-- THE INPUT follows --

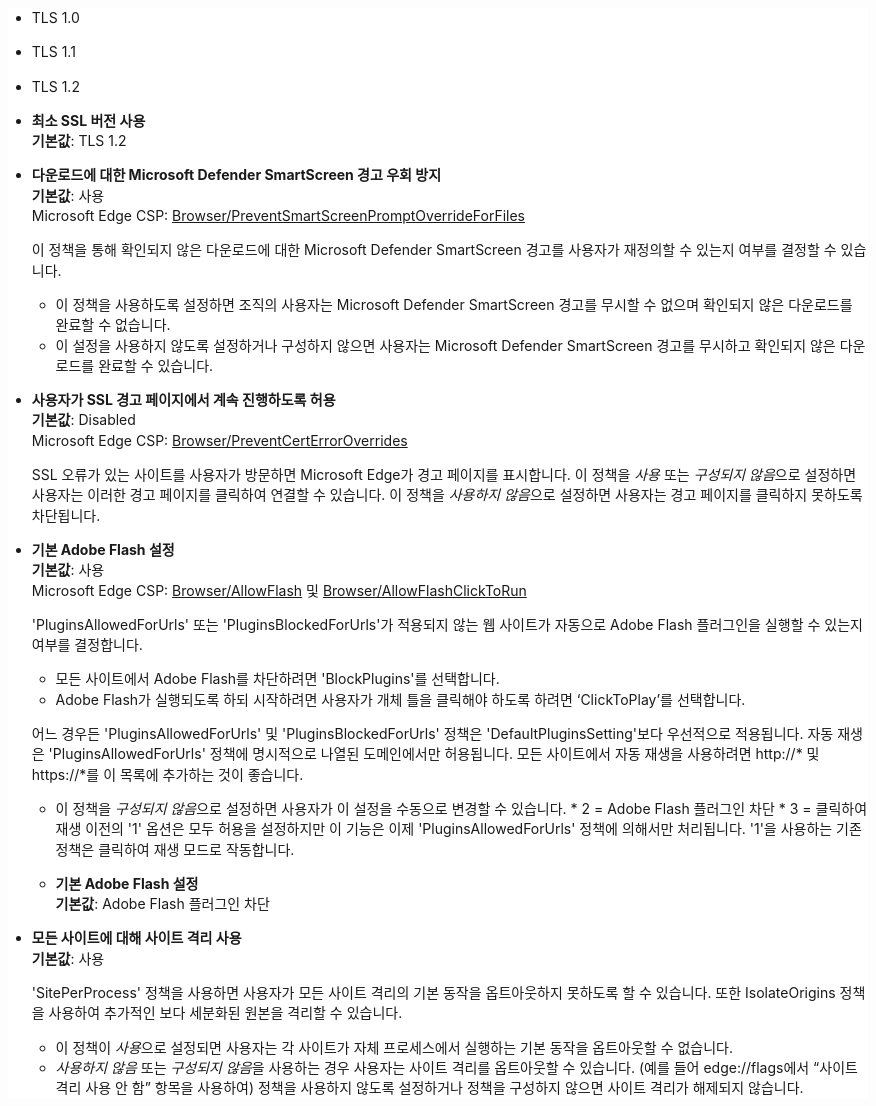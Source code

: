   - TLS 1.0
  - TLS 1.1
  - TLS 1.2

  - **최소 SSL 버전 사용**  
    **기본값**: TLS 1.2

- **다운로드에 대한 Microsoft Defender SmartScreen 경고 우회 방지**  
  **기본값**: 사용  
  Microsoft Edge CSP: [Browser/PreventSmartScreenPromptOverrideForFiles](https://docs.microsoft.com/windows/client-management/mdm/policy-csp-browser#browser-preventsmartscreenpromptoverrideforfiles)  

  이 정책을 통해 확인되지 않은 다운로드에 대한 Microsoft Defender SmartScreen 경고를 사용자가 재정의할 수 있는지 여부를 결정할 수 있습니다.
  - 이 정책을 사용하도록 설정하면 조직의 사용자는 Microsoft Defender SmartScreen 경고를 무시할 수 없으며 확인되지 않은 다운로드를 완료할 수 없습니다.
  - 이 설정을 사용하지 않도록 설정하거나 구성하지 않으면 사용자는 Microsoft Defender SmartScreen 경고를 무시하고 확인되지 않은 다운로드를 완료할 수 있습니다.

- **사용자가 SSL 경고 페이지에서 계속 진행하도록 허용**  
  **기본값**: Disabled  
  Microsoft Edge CSP: [Browser/PreventCertErrorOverrides](https://docs.microsoft.com/windows/client-management/mdm/policy-csp-browser#browser-preventcerterroroverrides)  

  SSL 오류가 있는 사이트를 사용자가 방문하면 Microsoft Edge가 경고 페이지를 표시합니다. 이 정책을 *사용* 또는 *구성되지 않음*으로 설정하면 사용자는 이러한 경고 페이지를 클릭하여 연결할 수 있습니다. 이 정책을 *사용하지 않음*으로 설정하면 사용자는 경고 페이지를 클릭하지 못하도록 차단됩니다. 

- **기본 Adobe Flash 설정**  
  **기본값**: 사용  
  Microsoft Edge CSP: [Browser/AllowFlash](https://docs.microsoft.com/windows/client-management/mdm/policy-csp-browser#browser-allowflash) 및 [Browser/AllowFlashClickToRun](https://docs.microsoft.com/windows/client-management/mdm/policy-csp-browser#browser-allowflashclicktorun)  

  'PluginsAllowedForUrls' 또는 'PluginsBlockedForUrls'가 적용되지 않는 웹 사이트가 자동으로 Adobe Flash 플러그인을 실행할 수 있는지 여부를 결정합니다. 

  - 모든 사이트에서 Adobe Flash를 차단하려면 'BlockPlugins'를 선택합니다.
  - Adobe Flash가 실행되도록 하되 시작하려면 사용자가 개체 틀을 클릭해야 하도록 하려면 ‘ClickToPlay’를 선택합니다.
  
   어느 경우든 'PluginsAllowedForUrls' 및 'PluginsBlockedForUrls' 정책은 'DefaultPluginsSetting'보다 우선적으로 적용됩니다. 자동 재생은 'PluginsAllowedForUrls' 정책에 명시적으로 나열된 도메인에서만 허용됩니다. 
   모든 사이트에서 자동 재생을 사용하려면 http://* 및 https://*를 이 목록에 추가하는 것이 좋습니다. 
   
   - 이 정책을 *구성되지 않음*으로 설정하면 사용자가 이 설정을 수동으로 변경할 수 있습니다. * 2 = Adobe Flash 플러그인 차단 * 3 = 클릭하여 재생 이전의 '1' 옵션은 모두 허용을 설정하지만 이 기능은 이제 'PluginsAllowedForUrls' 정책에 의해서만 처리됩니다. '1'을 사용하는 기존 정책은 클릭하여 재생 모드로 작동합니다.  
 
  - **기본 Adobe Flash 설정**  
    **기본값**: Adobe Flash 플러그인 차단

- **모든 사이트에 대해 사이트 격리 사용**  
  **기본값**: 사용  

  'SitePerProcess' 정책을 사용하면 사용자가 모든 사이트 격리의 기본 동작을 옵트아웃하지 못하도록 할 수 있습니다. 또한 IsolateOrigins 정책을 사용하여 추가적인 보다 세분화된 원본을 격리할 수 있습니다.

  - 이 정책이 *사용*으로 설정되면 사용자는 각 사이트가 자체 프로세스에서 실행하는 기본 동작을 옵트아웃할 수 없습니다. 
  - *사용하지 않음* 또는 *구성되지 않음*을 사용하는 경우 사용자는 사이트 격리를 옵트아웃할 수 있습니다. (예를 들어 edge://flags에서 “사이트 격리 사용 안 함” 항목을 사용하여) 정책을 사용하지 않도록 설정하거나 정책을 구성하지 않으면 사이트 격리가 해제되지 않습니다.

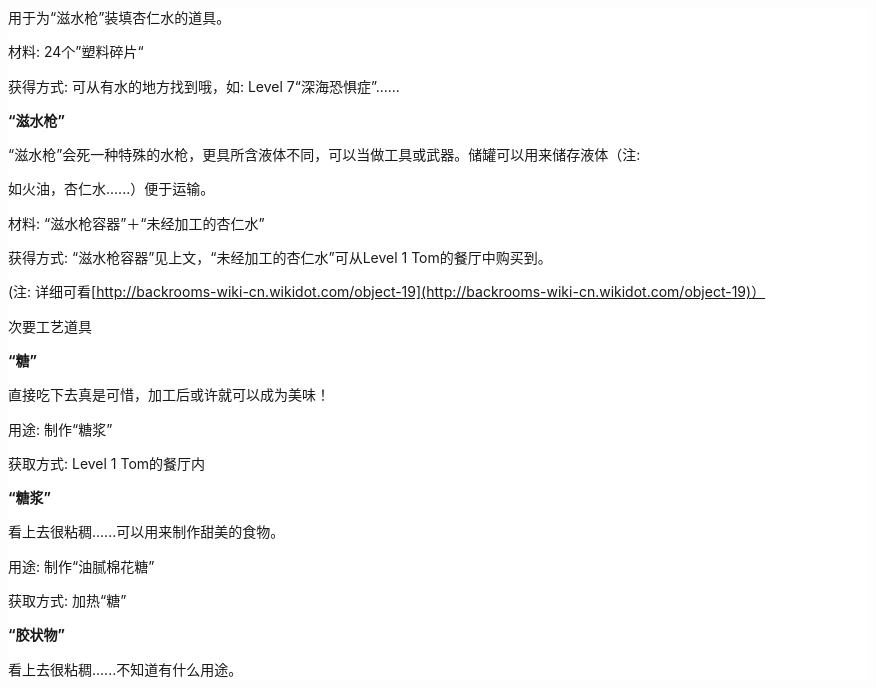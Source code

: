 

用于为“滋水枪”装填杏仁水的道具。



材料: 24个”塑料碎片“



获得方式: 可从有水的地方找到哦，如: Level 7“深海恐惧症”......



**“滋水枪”**



“滋水枪”会死一种特殊的水枪，更具所含液体不同，可以当做工具或武器。储罐可以用来储存液体（注: 

如火油，杏仁水......）便于运输。



材料: “滋水枪容器”＋“未经加工的杏仁水”



获得方式: “滋水枪容器”见上文，“未经加工的杏仁水”可从Level 1 Tom的餐厅中购买到。



(注: 详细可看[http://backrooms-wiki-cn.wikidot.com/object-19](http://backrooms-wiki-cn.wikidot.com/object-19)）



次要工艺道具



**“糖”**



直接吃下去真是可惜，加工后或许就可以成为美味！



用途: 制作“糖浆”

获取方式: Level 1 Tom的餐厅内



**“糖浆”**



看上去很粘稠......可以用来制作甜美的食物。



用途: 制作“油腻棉花糖”



获取方式: 加热“糖”



**“胶状物”**



看上去很粘稠......不知道有什么用途。

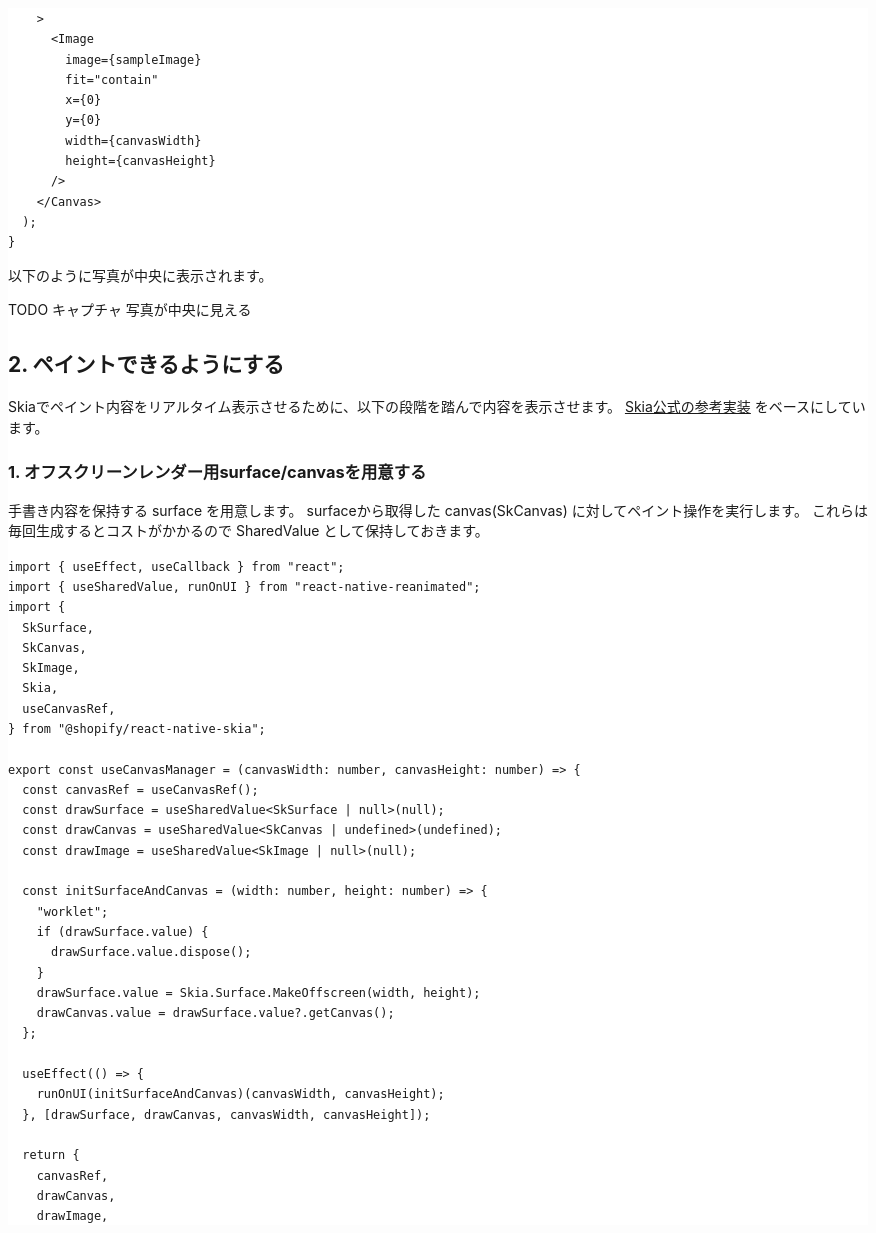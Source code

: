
```tsx
    >
      <Image
        image={sampleImage}
        fit="contain"
        x={0}
        y={0}
        width={canvasWidth}
        height={canvasHeight}
      />
    </Canvas>
  );
}
```

以下のように写真が中央に表示されます。

TODO キャプチャ 写真が中央に見える

## 2. ペイントできるようにする

Skiaでペイント内容をリアルタイム表示させるために、以下の段階を踏んで内容を表示させます。
[Skia公式の参考実装](https://shopify.github.io/react-native-skia/docs/animations/textures/#under-the-hood) をベースにしています。

### 1. オフスクリーンレンダー用surface/canvasを用意する

手書き内容を保持する surface を用意します。
surfaceから取得した canvas(SkCanvas) に対してペイント操作を実行します。
これらは毎回生成するとコストがかかるので SharedValue として保持しておきます。

```tsx
import { useEffect, useCallback } from "react";
import { useSharedValue, runOnUI } from "react-native-reanimated";
import {
  SkSurface,
  SkCanvas,
  SkImage,
  Skia,
  useCanvasRef,
} from "@shopify/react-native-skia";

export const useCanvasManager = (canvasWidth: number, canvasHeight: number) => {
  const canvasRef = useCanvasRef();
  const drawSurface = useSharedValue<SkSurface | null>(null);
  const drawCanvas = useSharedValue<SkCanvas | undefined>(undefined);
  const drawImage = useSharedValue<SkImage | null>(null);

  const initSurfaceAndCanvas = (width: number, height: number) => {
    "worklet";
    if (drawSurface.value) {
      drawSurface.value.dispose();
    }
    drawSurface.value = Skia.Surface.MakeOffscreen(width, height);
    drawCanvas.value = drawSurface.value?.getCanvas();
  };

  useEffect(() => {
    runOnUI(initSurfaceAndCanvas)(canvasWidth, canvasHeight);
  }, [drawSurface, drawCanvas, canvasWidth, canvasHeight]);

  return {
    canvasRef,
    drawCanvas,
    drawImage,
```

-- THE INPUT concluded --

WORK INSTRUCTIONS: Skip the pictures, then return the rest of the data exactly.

ANSWER FOR THIS EXERCISE:
Source code

:   - TLS 1.0
  - TLS 1.1
  - TLS 1.2

  - **최소 SSL 버전 사용**  
    **기본값**: TLS 1.2

- **다운로드에 대한 Microsoft Defender SmartScreen 경고 우회 방지**  
  **기본값**: 사용  
  Microsoft Edge CSP: [Browser/PreventSmartScreenPromptOverrideForFiles](https://docs.microsoft.com/windows/client-management/mdm/policy-csp-browser#browser-preventsmartscreenpromptoverrideforfiles)  

  이 정책을 통해 확인되지 않은 다운로드에 대한 Microsoft Defender SmartScreen 경고를 사용자가 재정의할 수 있는지 여부를 결정할 수 있습니다.
  - 이 정책을 사용하도록 설정하면 조직의 사용자는 Microsoft Defender SmartScreen 경고를 무시할 수 없으며 확인되지 않은 다운로드를 완료할 수 없습니다.
  - 이 설정을 사용하지 않도록 설정하거나 구성하지 않으면 사용자는 Microsoft Defender SmartScreen 경고를 무시하고 확인되지 않은 다운로드를 완료할 수 있습니다.

- **사용자가 SSL 경고 페이지에서 계속 진행하도록 허용**  
  **기본값**: Disabled  
  Microsoft Edge CSP: [Browser/PreventCertErrorOverrides](https://docs.microsoft.com/windows/client-management/mdm/policy-csp-browser#browser-preventcerterroroverrides)  

  SSL 오류가 있는 사이트를 사용자가 방문하면 Microsoft Edge가 경고 페이지를 표시합니다. 이 정책을 *사용* 또는 *구성되지 않음*으로 설정하면 사용자는 이러한 경고 페이지를 클릭하여 연결할 수 있습니다. 이 정책을 *사용하지 않음*으로 설정하면 사용자는 경고 페이지를 클릭하지 못하도록 차단됩니다. 

- **기본 Adobe Flash 설정**  
  **기본값**: 사용  
  Microsoft Edge CSP: [Browser/AllowFlash](https://docs.microsoft.com/windows/client-management/mdm/policy-csp-browser#browser-allowflash) 및 [Browser/AllowFlashClickToRun](https://docs.microsoft.com/windows/client-management/mdm/policy-csp-browser#browser-allowflashclicktorun)  

  'PluginsAllowedForUrls' 또는 'PluginsBlockedForUrls'가 적용되지 않는 웹 사이트가 자동으로 Adobe Flash 플러그인을 실행할 수 있는지 여부를 결정합니다. 

  - 모든 사이트에서 Adobe Flash를 차단하려면 'BlockPlugins'를 선택합니다.
  - Adobe Flash가 실행되도록 하되 시작하려면 사용자가 개체 틀을 클릭해야 하도록 하려면 ‘ClickToPlay’를 선택합니다.
  
   어느 경우든 'PluginsAllowedForUrls' 및 'PluginsBlockedForUrls' 정책은 'DefaultPluginsSetting'보다 우선적으로 적용됩니다. 자동 재생은 'PluginsAllowedForUrls' 정책에 명시적으로 나열된 도메인에서만 허용됩니다. 
   모든 사이트에서 자동 재생을 사용하려면 http://* 및 https://*를 이 목록에 추가하는 것이 좋습니다. 
   
   - 이 정책을 *구성되지 않음*으로 설정하면 사용자가 이 설정을 수동으로 변경할 수 있습니다. * 2 = Adobe Flash 플러그인 차단 * 3 = 클릭하여 재생 이전의 '1' 옵션은 모두 허용을 설정하지만 이 기능은 이제 'PluginsAllowedForUrls' 정책에 의해서만 처리됩니다. '1'을 사용하는 기존 정책은 클릭하여 재생 모드로 작동합니다.  
 
  - **기본 Adobe Flash 설정**  
    **기본값**: Adobe Flash 플러그인 차단

- **모든 사이트에 대해 사이트 격리 사용**  
  **기본값**: 사용  

  'SitePerProcess' 정책을 사용하면 사용자가 모든 사이트 격리의 기본 동작을 옵트아웃하지 못하도록 할 수 있습니다. 또한 IsolateOrigins 정책을 사용하여 추가적인 보다 세분화된 원본을 격리할 수 있습니다.

  - 이 정책이 *사용*으로 설정되면 사용자는 각 사이트가 자체 프로세스에서 실행하는 기본 동작을 옵트아웃할 수 없습니다. 
  - *사용하지 않음* 또는 *구성되지 않음*을 사용하는 경우 사용자는 사이트 격리를 옵트아웃할 수 있습니다. (예를 들어 edge://flags에서 “사이트 격리 사용 안 함” 항목을 사용하여) 정책을 사용하지 않도록 설정하거나 정책을 구성하지 않으면 사이트 격리가 해제되지 않습니다.

Source code

: 

用于为“滋水枪”装填杏仁水的道具。



材料: 24个”塑料碎片“



获得方式: 可从有水的地方找到哦，如: Level 7“深海恐惧症”......



**“滋水枪”**



“滋水枪”会死一种特殊的水枪，更具所含液体不同，可以当做工具或武器。储罐可以用来储存液体（注: 

如火油，杏仁水......）便于运输。



材料: “滋水枪容器”＋“未经加工的杏仁水”



获得方式: “滋水枪容器”见上文，“未经加工的杏仁水”可从Level 1 Tom的餐厅中购买到。



(注: 详细可看[http://backrooms-wiki-cn.wikidot.com/object-19](http://backrooms-wiki-cn.wikidot.com/object-19)）



次要工艺道具



**“糖”**



直接吃下去真是可惜，加工后或许就可以成为美味！



用途: 制作“糖浆”

获取方式: Level 1 Tom的餐厅内



**“糖浆”**



看上去很粘稠......可以用来制作甜美的食物。



用途: 制作“油腻棉花糖”



获取方式: 加热“糖”



**“胶状物”**



看上去很粘稠......不知道有什么用途。

Source code

:
```tsx
    >
      <Image
        image={sampleImage}
        fit="contain"
        x={0}
        y={0}
        width={canvasWidth}
        height={canvasHeight}
      />
    </Canvas>
  );
}
```

以下のように写真が中央に表示されます。

TODO キャプチャ 写真が中央に見える

## 2. ペイントできるようにする

Skiaでペイント内容をリアルタイム表示させるために、以下の段階を踏んで内容を表示させます。
[Skia公式の参考実装](https://shopify.github.io/react-native-skia/docs/animations/textures/#under-the-hood) をベースにしています。

### 1. オフスクリーンレンダー用surface/canvasを用意する

手書き内容を保持する surface を用意します。
surfaceから取得した canvas(SkCanvas) に対してペイント操作を実行します。
これらは毎回生成するとコストがかかるので SharedValue として保持しておきます。

```tsx
import { useEffect, useCallback } from "react";
import { useSharedValue, runOnUI } from "react-native-reanimated";
import {
  SkSurface,
  SkCanvas,
  SkImage,
  Skia,
  useCanvasRef,
} from "@shopify/react-native-skia";

export const useCanvasManager = (canvasWidth: number, canvasHeight: number) => {
  const canvasRef = useCanvasRef();
  const drawSurface = useSharedValue<SkSurface | null>(null);
  const drawCanvas = useSharedValue<SkCanvas | undefined>(undefined);
  const drawImage = useSharedValue<SkImage | null>(null);

  const initSurfaceAndCanvas = (width: number, height: number) => {
    "worklet";
    if (drawSurface.value) {
      drawSurface.value.dispose();
    }
    drawSurface.value = Skia.Surface.MakeOffscreen(width, height);
    drawCanvas.value = drawSurface.value?.getCanvas();
  };

  useEffect(() => {
    runOnUI(initSurfaceAndCanvas)(canvasWidth, canvasHeight);
  }, [drawSurface, drawCanvas, canvasWidth, canvasHeight]);

  return {
    canvasRef,
    drawCanvas,
    drawImage,
```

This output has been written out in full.